About that Raptor engine, let's just say that it turns the F-150 Limited into the ultimate luxury pickup. One could argue for a GMC Sierra Denali equipped with the 6.2-liter V8, but what makes the High Output 3.5-liter EcoBoost stand out is the quick throttle response. If you're getting up hill, onto the highway or passing, this engine is quick. When you're tooling town or cruising on the highway, it is very quiet. There is nothing lazy about this engine.
Add the 10-speed automatic transmission and four-wheel-drive system, and you have a highly capable pickup truck that just looks like it belongs at a golf course than a home improvement center. Rather, when you consider fuel economy, I actually averaged 18.0 MPG. That is higher than I expected and right up there with the rest of the F-150s I have worked with in the past few years?except for the Raptor.

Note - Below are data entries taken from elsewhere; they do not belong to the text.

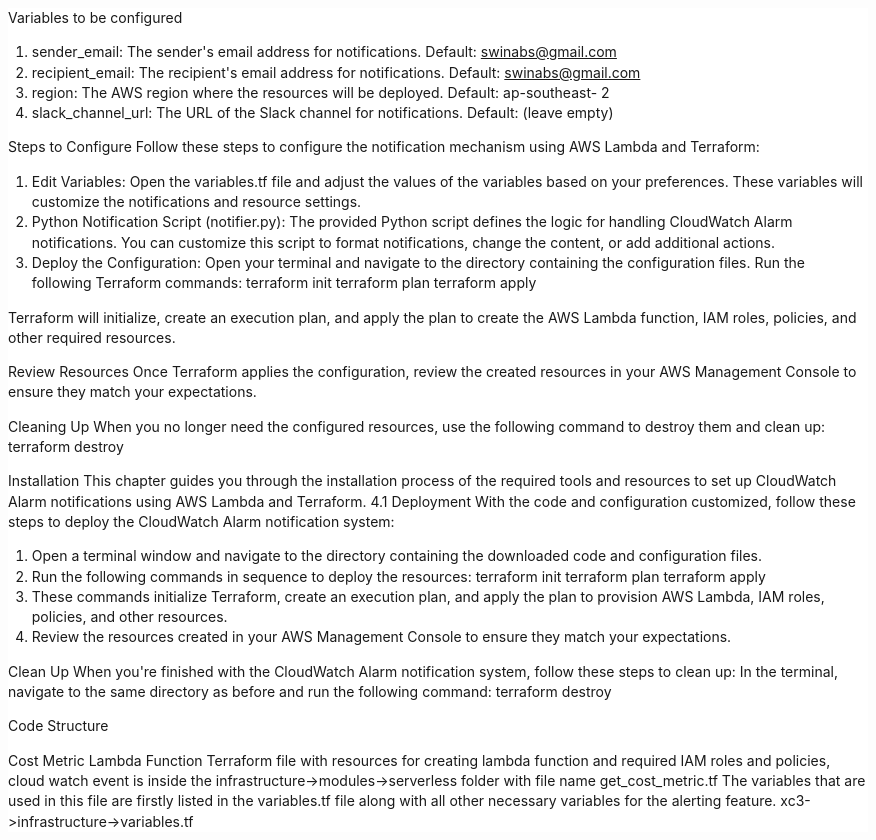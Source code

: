 Variables to be configured
1. sender_email: The sender's email address for notifications. Default: swinabs@gmail.com
2. recipient_email: The recipient's email address for notifications. Default: swinabs@gmail.com
3. region: The AWS region where the resources will be deployed. Default: ap-southeast- 2
4. slack_channel_url: The URL of the Slack channel for notifications. Default: (leave empty)

Steps to Configure
Follow these steps to configure the notification mechanism using AWS Lambda and Terraform:
1. Edit Variables: Open the variables.tf file and adjust the values of the variables based on your preferences. These variables will customize the notifications and resource settings.
2. Python Notification Script (notifier.py): The provided Python script defines the logic for handling CloudWatch Alarm notifications. You can customize this script to format
notifications, change the content, or add additional actions.
3. Deploy the Configuration: Open your terminal and navigate to the directory containing
the configuration files. Run the following Terraform commands:
terraform init terraform plan terraform apply

Terraform will initialize, create an execution plan, and apply the plan to create the AWS Lambda function, IAM roles, policies, and other required resources.

Review Resources
Once Terraform applies the configuration, review the created resources in your AWS
Management Console to ensure they match your expectations.

Cleaning Up
When you no longer need the configured resources, use the following command to destroy them and clean up:
terraform destroy

Installation
This chapter guides you through the installation process of the required tools and resources to
set up CloudWatch Alarm notifications using AWS Lambda and Terraform. 4.1 Deployment
With the code and configuration customized, follow these steps to deploy the CloudWatch Alarm notification system:
1. Open a terminal window and navigate to the directory containing the downloaded code and configuration files.
2. Run the following commands in sequence to deploy the resources:
terraform init terraform plan terraform apply
2. These commands initialize Terraform, create an execution plan, and apply the plan to provision AWS Lambda, IAM roles, policies, and other resources.
3. Review the resources created in your AWS Management Console to ensure they match your expectations.

Clean Up
When you're finished with the CloudWatch Alarm notification system, follow these steps to
clean up:
In the terminal, navigate to the same directory as before and run the following command:
terraform destroy

 Code Structure

Cost Metric Lambda Function
Terraform file with resources for creating lambda function and required IAM roles and policies, cloud watch event is inside the infrastructure->modules->serverless folder with file name get_cost_metric.tf
The variables that are used in this file are firstly listed in the variables.tf file along with all other necessary variables for the alerting feature.
xc3->infrastructure->variables.tf

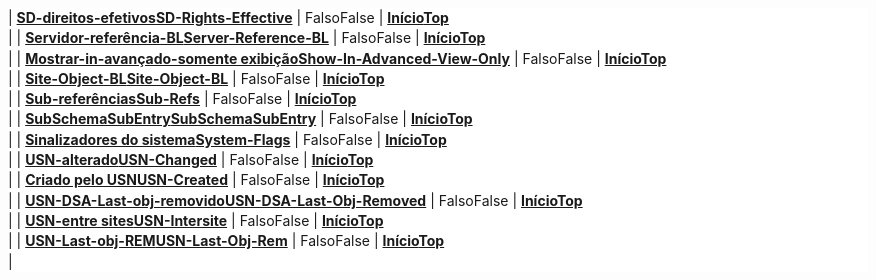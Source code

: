 | [<span data-ttu-id="bcbe5-327">**SD-direitos-efetivos**</span><span class="sxs-lookup"><span data-stu-id="bcbe5-327">**SD-Rights-Effective**</span></span>](a-sdrightseffective.md)                        | <span data-ttu-id="bcbe5-328">Falso</span><span class="sxs-lookup"><span data-stu-id="bcbe5-328">False</span></span>     | [<span data-ttu-id="bcbe5-329">**Início**</span><span class="sxs-lookup"><span data-stu-id="bcbe5-329">**Top**</span></span>](c-top.md)<br/> |
| [<span data-ttu-id="bcbe5-330">**Servidor-referência-BL**</span><span class="sxs-lookup"><span data-stu-id="bcbe5-330">**Server-Reference-BL**</span></span>](a-serverreferencebl.md)                        | <span data-ttu-id="bcbe5-331">Falso</span><span class="sxs-lookup"><span data-stu-id="bcbe5-331">False</span></span>     | [<span data-ttu-id="bcbe5-332">**Início**</span><span class="sxs-lookup"><span data-stu-id="bcbe5-332">**Top**</span></span>](c-top.md)<br/> |
| [<span data-ttu-id="bcbe5-333">**Mostrar-in-avançado-somente exibição**</span><span class="sxs-lookup"><span data-stu-id="bcbe5-333">**Show-In-Advanced-View-Only**</span></span>](a-showinadvancedviewonly.md)            | <span data-ttu-id="bcbe5-334">Falso</span><span class="sxs-lookup"><span data-stu-id="bcbe5-334">False</span></span>     | [<span data-ttu-id="bcbe5-335">**Início**</span><span class="sxs-lookup"><span data-stu-id="bcbe5-335">**Top**</span></span>](c-top.md)<br/> |
| [<span data-ttu-id="bcbe5-336">**Site-Object-BL**</span><span class="sxs-lookup"><span data-stu-id="bcbe5-336">**Site-Object-BL**</span></span>](a-siteobjectbl.md)                                  | <span data-ttu-id="bcbe5-337">Falso</span><span class="sxs-lookup"><span data-stu-id="bcbe5-337">False</span></span>     | [<span data-ttu-id="bcbe5-338">**Início**</span><span class="sxs-lookup"><span data-stu-id="bcbe5-338">**Top**</span></span>](c-top.md)<br/> |
| [<span data-ttu-id="bcbe5-339">**Sub-referências**</span><span class="sxs-lookup"><span data-stu-id="bcbe5-339">**Sub-Refs**</span></span>](a-subrefs.md)                                             | <span data-ttu-id="bcbe5-340">Falso</span><span class="sxs-lookup"><span data-stu-id="bcbe5-340">False</span></span>     | [<span data-ttu-id="bcbe5-341">**Início**</span><span class="sxs-lookup"><span data-stu-id="bcbe5-341">**Top**</span></span>](c-top.md)<br/> |
| [<span data-ttu-id="bcbe5-342">**SubSchemaSubEntry**</span><span class="sxs-lookup"><span data-stu-id="bcbe5-342">**SubSchemaSubEntry**</span></span>](a-subschemasubentry.md)                          | <span data-ttu-id="bcbe5-343">Falso</span><span class="sxs-lookup"><span data-stu-id="bcbe5-343">False</span></span>     | [<span data-ttu-id="bcbe5-344">**Início**</span><span class="sxs-lookup"><span data-stu-id="bcbe5-344">**Top**</span></span>](c-top.md)<br/> |
| [<span data-ttu-id="bcbe5-345">**Sinalizadores do sistema**</span><span class="sxs-lookup"><span data-stu-id="bcbe5-345">**System-Flags**</span></span>](a-systemflags.md)                                     | <span data-ttu-id="bcbe5-346">Falso</span><span class="sxs-lookup"><span data-stu-id="bcbe5-346">False</span></span>     | [<span data-ttu-id="bcbe5-347">**Início**</span><span class="sxs-lookup"><span data-stu-id="bcbe5-347">**Top**</span></span>](c-top.md)<br/> |
| [<span data-ttu-id="bcbe5-348">**USN-alterado**</span><span class="sxs-lookup"><span data-stu-id="bcbe5-348">**USN-Changed**</span></span>](a-usnchanged.md)                                       | <span data-ttu-id="bcbe5-349">Falso</span><span class="sxs-lookup"><span data-stu-id="bcbe5-349">False</span></span>     | [<span data-ttu-id="bcbe5-350">**Início**</span><span class="sxs-lookup"><span data-stu-id="bcbe5-350">**Top**</span></span>](c-top.md)<br/> |
| [<span data-ttu-id="bcbe5-351">**Criado pelo USN**</span><span class="sxs-lookup"><span data-stu-id="bcbe5-351">**USN-Created**</span></span>](a-usncreated.md)                                       | <span data-ttu-id="bcbe5-352">Falso</span><span class="sxs-lookup"><span data-stu-id="bcbe5-352">False</span></span>     | [<span data-ttu-id="bcbe5-353">**Início**</span><span class="sxs-lookup"><span data-stu-id="bcbe5-353">**Top**</span></span>](c-top.md)<br/> |
| [<span data-ttu-id="bcbe5-354">**USN-DSA-Last-obj-removido**</span><span class="sxs-lookup"><span data-stu-id="bcbe5-354">**USN-DSA-Last-Obj-Removed**</span></span>](a-usndsalastobjremoved.md)                | <span data-ttu-id="bcbe5-355">Falso</span><span class="sxs-lookup"><span data-stu-id="bcbe5-355">False</span></span>     | [<span data-ttu-id="bcbe5-356">**Início**</span><span class="sxs-lookup"><span data-stu-id="bcbe5-356">**Top**</span></span>](c-top.md)<br/> |
| [<span data-ttu-id="bcbe5-357">**USN-entre sites**</span><span class="sxs-lookup"><span data-stu-id="bcbe5-357">**USN-Intersite**</span></span>](a-usnintersite.md)                                   | <span data-ttu-id="bcbe5-358">Falso</span><span class="sxs-lookup"><span data-stu-id="bcbe5-358">False</span></span>     | [<span data-ttu-id="bcbe5-359">**Início**</span><span class="sxs-lookup"><span data-stu-id="bcbe5-359">**Top**</span></span>](c-top.md)<br/> |
| [<span data-ttu-id="bcbe5-360">**USN-Last-obj-REM**</span><span class="sxs-lookup"><span data-stu-id="bcbe5-360">**USN-Last-Obj-Rem**</span></span>](a-usnlastobjrem.md)                               | <span data-ttu-id="bcbe5-361">Falso</span><span class="sxs-lookup"><span data-stu-id="bcbe5-361">False</span></span>     | [<span data-ttu-id="bcbe5-362">**Início**</span><span class="sxs-lookup"><span data-stu-id="bcbe5-362">**Top**</span></span>](c-top.md)<br/> |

As I mentioned earlier, I expressed some concerns about the 22-inch chromed alloy wheels and low-profile Pirelli tires in regards to ride quality. Those concerns went away as I noticed that the F-150 Limited rode as smoothly as every other F-150 before it. I was astonished but very pleased to see the result. However, plenty of care is necessary when maneuvering the F-150 Limited in places, such as shopping center parking lots and drive-throughs. It does quite well handling-wise, but I always through caution in the wind when it comes to taking a 232-inch vehicle anywhere you normally go. But, if you're a truck person, don't pay attention to anything I write here.

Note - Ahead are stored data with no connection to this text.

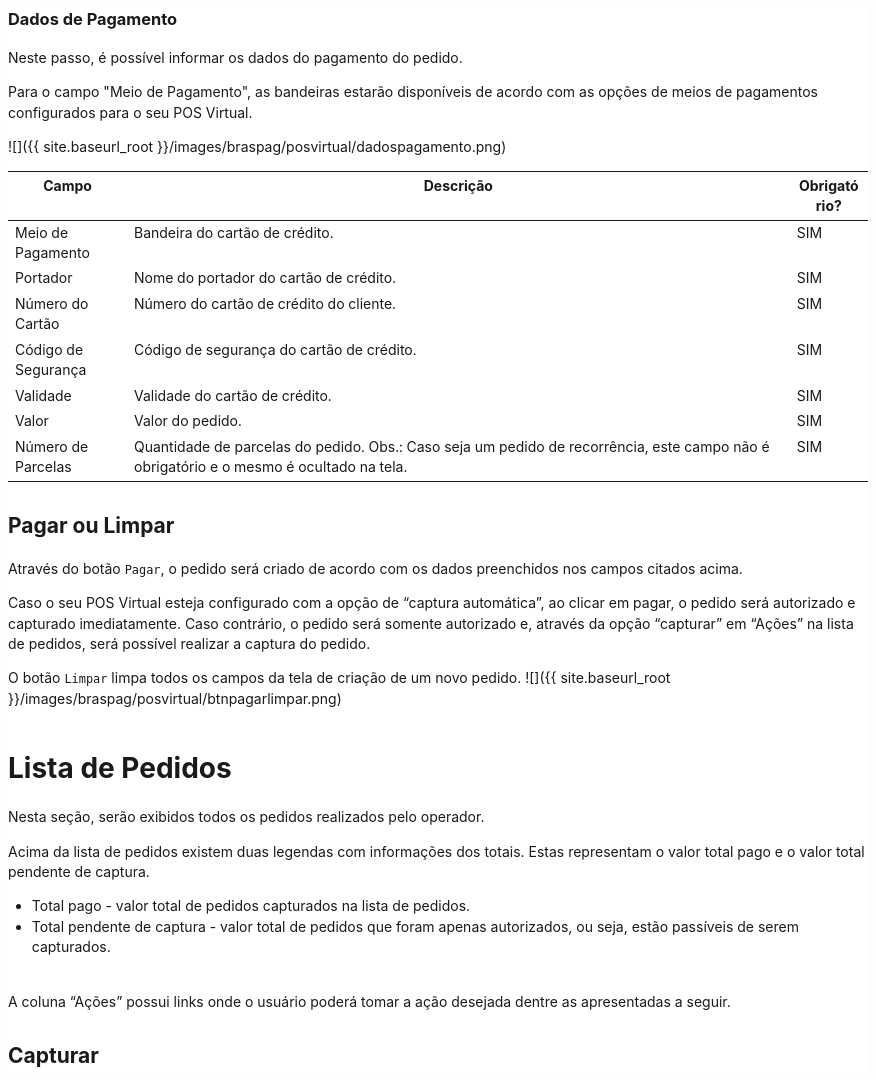 ### Dados de Pagamento

Neste passo, é possível informar os dados do pagamento do pedido.

Para o campo "Meio de Pagamento", as bandeiras estarão disponíveis de acordo com as opções de meios de pagamentos configurados para o seu POS Virtual.

![]({{ site.baseurl_root }}/images/braspag/posvirtual/dadospagamento.png)

|Campo|Descrição|Obrigatório?|
|-----|---------|------------|
|Meio de Pagamento|Bandeira do cartão de crédito.|SIM|
|Portador|Nome do portador do cartão de crédito.|SIM|
|Número do Cartão|Número do cartão de crédito do cliente.|SIM|
|Código de Segurança|Código de segurança do cartão de crédito.|SIM|
|Validade|Validade do cartão de crédito.|SIM|
|Valor|Valor do pedido.|SIM|
|Número de Parcelas|Quantidade de parcelas do pedido. Obs.: Caso seja um pedido de recorrência, este campo não é obrigatório e o mesmo é ocultado na tela.|SIM|

## Pagar ou Limpar

Através do botão `Pagar`, o pedido será criado de acordo com os dados preenchidos nos campos citados acima.

Caso o seu POS Virtual esteja configurado com a opção de “captura automática”, ao clicar em pagar, o pedido será autorizado e capturado imediatamente. Caso contrário, o pedido será somente autorizado e, através da opção “capturar” em “Ações” na lista de pedidos, será possível realizar a captura do pedido.  

O botão `Limpar` limpa todos os campos da tela de criação de um novo pedido.
![]({{ site.baseurl_root }}/images/braspag/posvirtual/btnpagarlimpar.png)

# Lista de Pedidos

Nesta seção, serão exibidos todos os pedidos realizados pelo operador.

Acima da lista de pedidos existem duas legendas com informações dos totais. Estas representam o valor total pago e o valor total pendente de captura.

* Total pago - valor total de pedidos capturados na lista de pedidos.
* Total pendente de captura - valor total de pedidos que foram apenas autorizados, ou seja, estão passíveis de serem capturados.
<br/>
A coluna “Ações” possui links onde o usuário poderá tomar a ação desejada dentre as apresentadas a seguir.

## Capturar
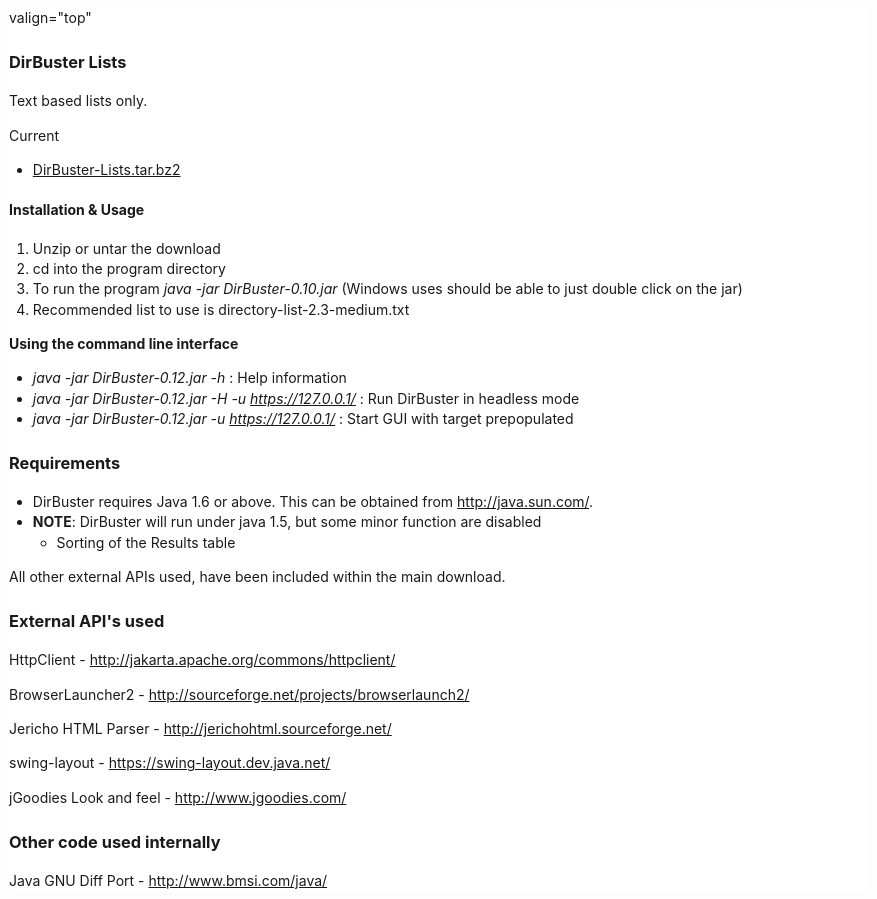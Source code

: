 </ul></td>
<td><p>valign="top"</p></td>
<td><h3 id="dirbuster_lists">DirBuster Lists</h3>
<p>Text based lists only.</p>
<p>Current</p>
<ul>
<li><a href="http://downloads.sourceforge.net/dirbuster/DirBuster-Lists.tar.bz2?use_mirror=osdn">DirBuster-Lists.tar.bz2</a></li>
</ul></td>
</tr>
</tbody>
</table>

#### Installation & Usage

1.  Unzip or untar the download
2.  cd into the program directory
3.  To run the program *java -jar DirBuster-0.10.jar* (Windows uses
    should be able to just double click on the jar)
4.  Recommended list to use is directory-list-2.3-medium.txt

**Using the command line interface**

  - *java -jar DirBuster-0.12.jar -h* : Help information
  - *java -jar DirBuster-0.12.jar -H -u <https://127.0.0.1/>* : Run
    DirBuster in headless mode
  - *java -jar DirBuster-0.12.jar -u <https://127.0.0.1/>* : Start GUI
    with target prepopulated

### Requirements

  - DirBuster requires Java 1.6 or above. This can be obtained from
    <http://java.sun.com/>.
  - **NOTE**: DirBuster will run under java 1.5, but some minor function
    are disabled
      - Sorting of the Results table

All other external APIs used, have been included within the main
download.

### External API's used

HttpClient - <http://jakarta.apache.org/commons/httpclient/>

BrowserLauncher2 - <http://sourceforge.net/projects/browserlaunch2/>

Jericho HTML Parser - <http://jerichohtml.sourceforge.net/>

swing-layout - <https://swing-layout.dev.java.net/>

jGoodies Look and feel - <http://www.jgoodies.com/>

### Other code used internally

Java GNU Diff Port - <http://www.bmsi.com/java/>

I love the steering. The system gives me a soft feel from the wheel, but it is quite responsive on the road. Compared to most pickup trucks, it has a tighter turning radius. Braking is also quite good. The pedal action is spot on with great response down to the wheels. Sometimes, it takes a bit more care to stop a pickup truck. Whether you have a load, a trailer, or just riding empty, take some time to not go hard on the brakes. Just a bit of a tip here for my novice pickup truck consumers.
Let?s talk pricing, but I would suggest sitting down, first. The F-150 Limited starts off with a base price of $67,135. My tester with four-wheel-drive and a few more bells and whistles came with a sticker price of $74,775. For context, the entire F-150 lineup actually starts from a humble $28,455 with seven trim levels, three cabs, three bed lengths, and six engines to choose from.

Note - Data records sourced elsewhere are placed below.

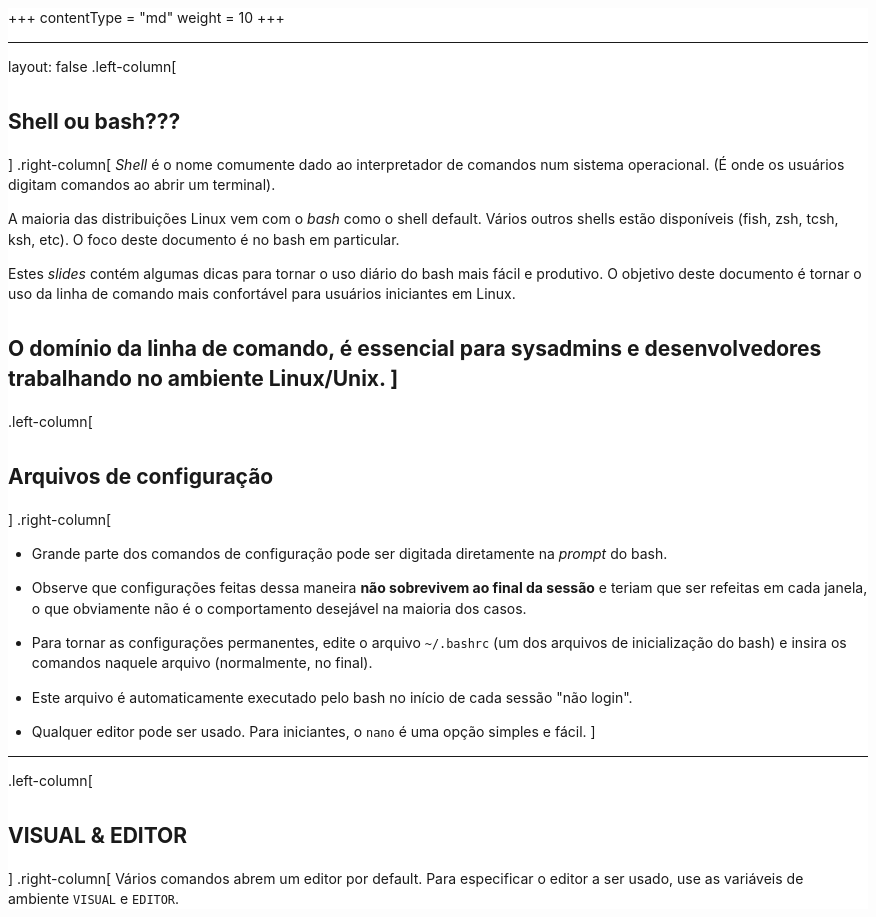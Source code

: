 +++
contentType = "md"
weight = 10
+++

---
layout: false
.left-column[
  ## Shell ou bash???
]
.right-column[
_Shell_ é o nome comumente dado ao interpretador de comandos num sistema
operacional.  (É onde os usuários digitam comandos ao abrir um terminal).

A maioria das distribuições Linux vem com o _bash_ como o shell default.
Vários outros shells estão disponíveis (fish, zsh, tcsh, ksh, etc). O foco
deste documento é no bash em particular.

Estes _slides_ contém algumas dicas para tornar o uso diário do bash mais fácil
e produtivo. O objetivo deste documento é tornar o uso da linha de comando mais
confortável para usuários iniciantes em Linux.

O domínio da linha de comando, é essencial para sysadmins e desenvolvedores
trabalhando no ambiente Linux/Unix.
]
---
.left-column[
  ## Arquivos de configuração
]
.right-column[
- Grande parte dos comandos de configuração pode ser digitada diretamente na _prompt_ do
  bash.

- Observe que configurações feitas dessa maneira **não sobrevivem ao final da
  sessão** e teriam que ser refeitas em cada janela, o que obviamente não é
  o comportamento desejável na maioria dos casos.

- Para tornar as configurações permanentes, edite o arquivo `~/.bashrc` (um dos
  arquivos de inicialização do bash) e insira os comandos naquele arquivo
  (normalmente, no final).

- Este arquivo é automaticamente executado pelo bash no início de cada sessão
  "não login".

- Qualquer editor pode ser usado. Para iniciantes, o `nano` é uma opção simples
  e fácil.
]
---
.left-column[
  ## VISUAL & EDITOR
]
.right-column[
Vários comandos abrem um editor por default. Para especificar o editor a ser
usado, use as variáveis de ambiente `VISUAL` e `EDITOR`.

The current Ford F-150 is a solid pickup truck with an array of capabilities when equipped. I happen to like what I have driven since they introduced this generation with the lighter aluminum body and improved engine lineup. I?ve encountered nothing but positive feedback in terms of drivability and overall comfort behind the wheel.
The question is whether one should spend over $70,000 on a full-sized half-ton pickup. The idea of a luxury machine with a huge monster engine underneath the hood is tempting, but let's get real for a moment. Commercial customers will likely choose the XL and XLT trims for their fleets or individual vehicles. Retail customers usually select an XLT or Lariat before climbing into the luxury trio of King Ranch, Platinum, and Limited. Then, you have retail customers with money to spend on a luxury pickup. The Limited is truly tempting for those who want everything a pickup truck has to offer. Or, they could choose a Raptor for the same amount of money.
It's not easy to make a definitive conclusion here. There is one: Don't dismiss the F-150 Limited as an exercise in indulgence. This pickup truck might just surprise you with one drive.